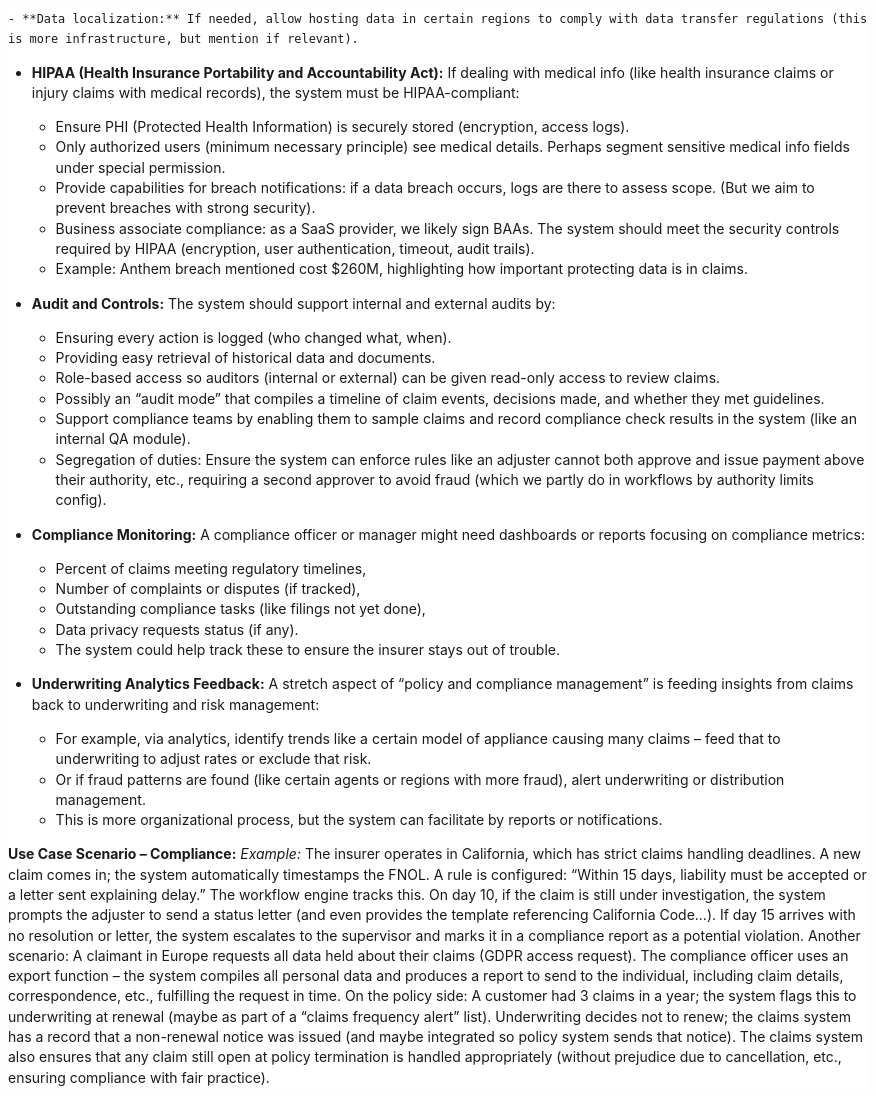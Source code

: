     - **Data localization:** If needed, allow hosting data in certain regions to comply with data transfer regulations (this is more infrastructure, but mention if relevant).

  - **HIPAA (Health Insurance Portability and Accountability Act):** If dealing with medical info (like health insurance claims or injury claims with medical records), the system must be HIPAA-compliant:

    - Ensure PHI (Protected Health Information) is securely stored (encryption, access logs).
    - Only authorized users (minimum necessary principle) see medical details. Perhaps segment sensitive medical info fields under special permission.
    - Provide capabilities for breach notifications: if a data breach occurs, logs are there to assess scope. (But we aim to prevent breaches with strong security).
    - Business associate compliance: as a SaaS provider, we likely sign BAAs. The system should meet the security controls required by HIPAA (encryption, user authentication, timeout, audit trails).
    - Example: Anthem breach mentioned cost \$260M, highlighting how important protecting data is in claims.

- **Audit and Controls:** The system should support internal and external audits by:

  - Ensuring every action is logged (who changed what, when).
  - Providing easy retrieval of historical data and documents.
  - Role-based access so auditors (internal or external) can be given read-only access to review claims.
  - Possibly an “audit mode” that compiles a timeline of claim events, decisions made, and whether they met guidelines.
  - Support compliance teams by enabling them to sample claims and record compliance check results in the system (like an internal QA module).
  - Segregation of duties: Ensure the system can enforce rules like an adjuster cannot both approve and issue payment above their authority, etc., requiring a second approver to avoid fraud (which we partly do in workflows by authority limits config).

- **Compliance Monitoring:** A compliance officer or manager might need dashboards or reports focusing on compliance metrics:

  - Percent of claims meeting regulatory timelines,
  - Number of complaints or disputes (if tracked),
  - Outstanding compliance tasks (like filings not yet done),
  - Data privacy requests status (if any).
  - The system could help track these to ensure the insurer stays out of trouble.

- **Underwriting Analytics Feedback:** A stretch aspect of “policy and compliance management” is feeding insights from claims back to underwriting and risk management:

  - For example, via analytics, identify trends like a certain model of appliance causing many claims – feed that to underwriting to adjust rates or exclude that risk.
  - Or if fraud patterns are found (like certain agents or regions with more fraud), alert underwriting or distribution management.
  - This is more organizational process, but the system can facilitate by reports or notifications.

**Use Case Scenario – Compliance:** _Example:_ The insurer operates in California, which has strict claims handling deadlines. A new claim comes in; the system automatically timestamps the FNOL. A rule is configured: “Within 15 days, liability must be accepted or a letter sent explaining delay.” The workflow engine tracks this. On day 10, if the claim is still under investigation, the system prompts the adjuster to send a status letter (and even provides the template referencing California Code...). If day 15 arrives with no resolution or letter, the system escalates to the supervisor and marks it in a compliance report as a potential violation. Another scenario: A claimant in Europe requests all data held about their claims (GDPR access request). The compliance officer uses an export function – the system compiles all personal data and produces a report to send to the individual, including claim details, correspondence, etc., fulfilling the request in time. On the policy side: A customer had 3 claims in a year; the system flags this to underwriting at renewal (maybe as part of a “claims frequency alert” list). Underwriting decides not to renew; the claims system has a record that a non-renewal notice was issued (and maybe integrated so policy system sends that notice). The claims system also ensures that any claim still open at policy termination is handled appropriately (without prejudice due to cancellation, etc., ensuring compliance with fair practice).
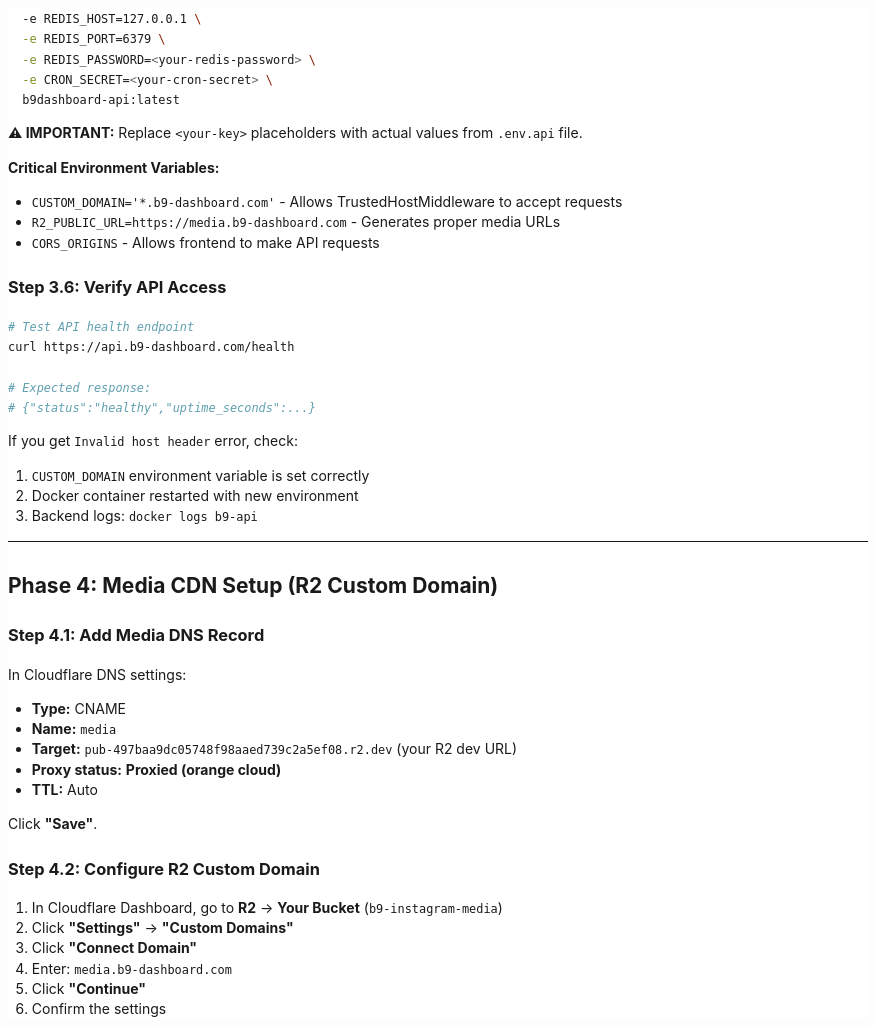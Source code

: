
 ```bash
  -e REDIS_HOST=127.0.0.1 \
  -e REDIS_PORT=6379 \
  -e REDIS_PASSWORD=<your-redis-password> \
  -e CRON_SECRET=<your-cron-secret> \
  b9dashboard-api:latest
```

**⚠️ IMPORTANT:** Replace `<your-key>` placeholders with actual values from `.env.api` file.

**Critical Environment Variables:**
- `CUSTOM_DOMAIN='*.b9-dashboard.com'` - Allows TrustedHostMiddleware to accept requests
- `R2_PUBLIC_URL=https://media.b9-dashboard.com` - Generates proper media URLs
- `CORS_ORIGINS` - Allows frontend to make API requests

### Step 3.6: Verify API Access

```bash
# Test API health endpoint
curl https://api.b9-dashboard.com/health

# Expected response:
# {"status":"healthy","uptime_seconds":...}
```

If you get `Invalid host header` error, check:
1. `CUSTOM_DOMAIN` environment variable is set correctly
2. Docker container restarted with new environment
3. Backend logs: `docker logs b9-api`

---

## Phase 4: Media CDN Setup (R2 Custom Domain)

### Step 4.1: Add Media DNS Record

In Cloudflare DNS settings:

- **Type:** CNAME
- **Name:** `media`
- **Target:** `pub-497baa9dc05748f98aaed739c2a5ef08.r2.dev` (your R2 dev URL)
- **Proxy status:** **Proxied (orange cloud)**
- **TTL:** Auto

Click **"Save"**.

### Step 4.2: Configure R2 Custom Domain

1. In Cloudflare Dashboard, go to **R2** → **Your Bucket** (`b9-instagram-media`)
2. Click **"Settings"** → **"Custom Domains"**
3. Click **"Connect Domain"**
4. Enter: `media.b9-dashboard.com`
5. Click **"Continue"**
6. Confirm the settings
========================
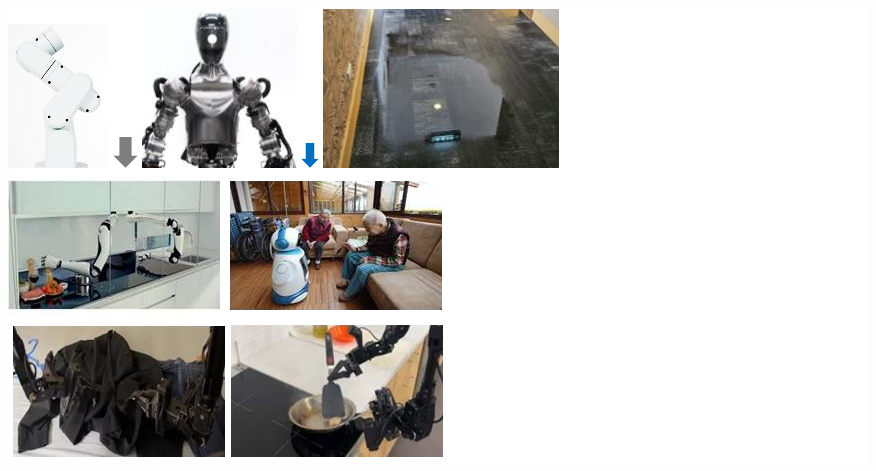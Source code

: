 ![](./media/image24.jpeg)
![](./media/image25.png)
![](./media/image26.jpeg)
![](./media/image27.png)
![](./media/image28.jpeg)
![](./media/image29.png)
========================
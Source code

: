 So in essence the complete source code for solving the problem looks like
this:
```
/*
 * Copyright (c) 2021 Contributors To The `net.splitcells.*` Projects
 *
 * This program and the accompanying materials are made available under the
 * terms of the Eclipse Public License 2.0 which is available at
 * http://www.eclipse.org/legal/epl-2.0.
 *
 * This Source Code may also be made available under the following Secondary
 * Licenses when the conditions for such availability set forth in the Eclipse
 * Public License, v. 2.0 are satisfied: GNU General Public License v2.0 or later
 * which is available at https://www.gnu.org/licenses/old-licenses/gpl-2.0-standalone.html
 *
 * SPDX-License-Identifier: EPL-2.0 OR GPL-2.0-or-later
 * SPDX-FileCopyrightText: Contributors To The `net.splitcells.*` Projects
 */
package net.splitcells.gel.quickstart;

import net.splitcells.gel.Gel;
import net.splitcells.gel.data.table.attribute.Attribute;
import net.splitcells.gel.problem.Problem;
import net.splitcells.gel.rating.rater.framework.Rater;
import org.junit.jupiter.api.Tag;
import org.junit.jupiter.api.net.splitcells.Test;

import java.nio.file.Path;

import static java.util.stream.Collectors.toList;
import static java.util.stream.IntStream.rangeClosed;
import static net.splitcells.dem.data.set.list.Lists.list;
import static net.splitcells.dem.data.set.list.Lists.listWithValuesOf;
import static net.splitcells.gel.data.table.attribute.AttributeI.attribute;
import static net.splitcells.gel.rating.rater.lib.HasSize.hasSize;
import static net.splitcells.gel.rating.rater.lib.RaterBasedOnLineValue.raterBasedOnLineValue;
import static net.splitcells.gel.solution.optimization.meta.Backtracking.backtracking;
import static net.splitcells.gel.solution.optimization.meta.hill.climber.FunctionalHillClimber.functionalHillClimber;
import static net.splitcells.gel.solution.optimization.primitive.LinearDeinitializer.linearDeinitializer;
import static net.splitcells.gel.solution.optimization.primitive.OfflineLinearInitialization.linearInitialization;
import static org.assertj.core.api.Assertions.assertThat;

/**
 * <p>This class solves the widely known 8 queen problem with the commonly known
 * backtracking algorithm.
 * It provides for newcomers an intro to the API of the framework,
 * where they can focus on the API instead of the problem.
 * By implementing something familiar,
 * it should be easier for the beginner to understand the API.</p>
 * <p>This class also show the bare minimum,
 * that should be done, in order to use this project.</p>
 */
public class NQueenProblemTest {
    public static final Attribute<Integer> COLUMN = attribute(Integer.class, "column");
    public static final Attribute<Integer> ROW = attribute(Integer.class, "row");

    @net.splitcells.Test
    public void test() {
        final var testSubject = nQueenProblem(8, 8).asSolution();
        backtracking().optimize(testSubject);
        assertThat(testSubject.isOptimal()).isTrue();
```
========================
**YOUR OBJECTIVE:**
Where a line of the data holds "should", show that line.

**SOLUTION TO THIS TASK:**
    - Business associate compliance: as a SaaS provider, we likely sign BAAs. The system should meet the security controls required by HIPAA (encryption, user authentication, timeout, audit trails).
- **Audit and Controls:** The system should support internal and external audits by:
 * it should be easier for the beginner to understand the API.</p>
 * that should be done, in order to use this project.</p>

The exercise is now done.